Then, it satisfies $i^4=1$. And then $i^{4k}=1$.

1 is a number that the product equals the previous number.

Hence

• $i^{4k+1}=i$
• $i^{4k+2}=-1$
• $i^{4k+3}=-i$
• $i^{4k}=1$

It cycles every 4th number.

Now, what numbers are $i^{41}$ and $i^{257}$? Let's focus on the remainder.
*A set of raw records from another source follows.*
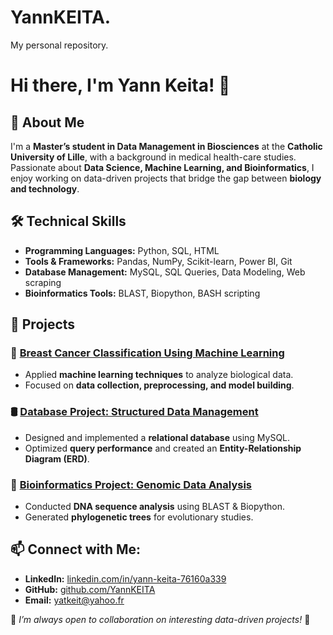 # YannKEITA.
My personal repository.
# Hi there, I'm Yann Keita! 👋

## 🌱 About Me
I'm a **Master’s student in Data Management in Biosciences** at the **Catholic University of Lille**, with a background in medical health-care studies. Passionate about **Data Science, Machine Learning, and Bioinformatics**, I enjoy working on data-driven projects that bridge the gap between **biology and technology**.

## 🛠️ Technical Skills
- **Programming Languages:** Python, SQL, HTML
- **Tools & Frameworks:** Pandas, NumPy, Scikit-learn, Power BI, Git
- **Database Management:** MySQL, SQL Queries, Data Modeling, Web scraping
- **Bioinformatics Tools:** BLAST, Biopython, BASH scripting

## 🚀 Projects
### 🏥 [Breast Cancer Classification Using Machine Learning](https://github.com/YannKEITA/Capstone)
- Applied **machine learning techniques** to analyze biological data.
- Focused on **data collection, preprocessing, and model building**.

### 🛢️ [Database Project: Structured Data Management](https://github.com/YannKEITA/structured-database-project)
- Designed and implemented a **relational database** using MySQL.
- Optimized **query performance** and created an **Entity-Relationship Diagram (ERD)**.

### 🔬 [Bioinformatics Project: Genomic Data Analysis](https://github.com/YannKEITA/bioinformatics-genomics)
- Conducted **DNA sequence analysis** using BLAST & Biopython.
- Generated **phylogenetic trees** for evolutionary studies.

## 📫 Connect with Me:
- **LinkedIn:** [linkedin.com/in/yann-keita-76160a339](https://www.linkedin.com/in/yann-keita-76160a339/)
- **GitHub:** [github.com/YannKEITA](https://github.com/YannKEITA)
- **Email:** yatkeit@yahoo.fr

📌 *I’m always open to collaboration on interesting data-driven projects!* 🚀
$41=4\times 10+1$, the remainder of 1, then $i^{41}=i$.

$257=4\times 64+1$, the remainder of 1, then $i^{257}=i$.

Hence,

$(i+\dfrac{1}{i} )^9$

$=(i+\dfrac{1\times i}{i\times i} )^9$

$=(i+\dfrac{i}{-1} )^9$

$=(i-i)^9$

$=0$

And hence, the value of $(i^{47}+\dfrac{1}{i^{257}})^9=0$.

More information

We can find out $\sqrt{i}$ cycles every 8th number using the same logic since $(\sqrt{i} )^8=1$.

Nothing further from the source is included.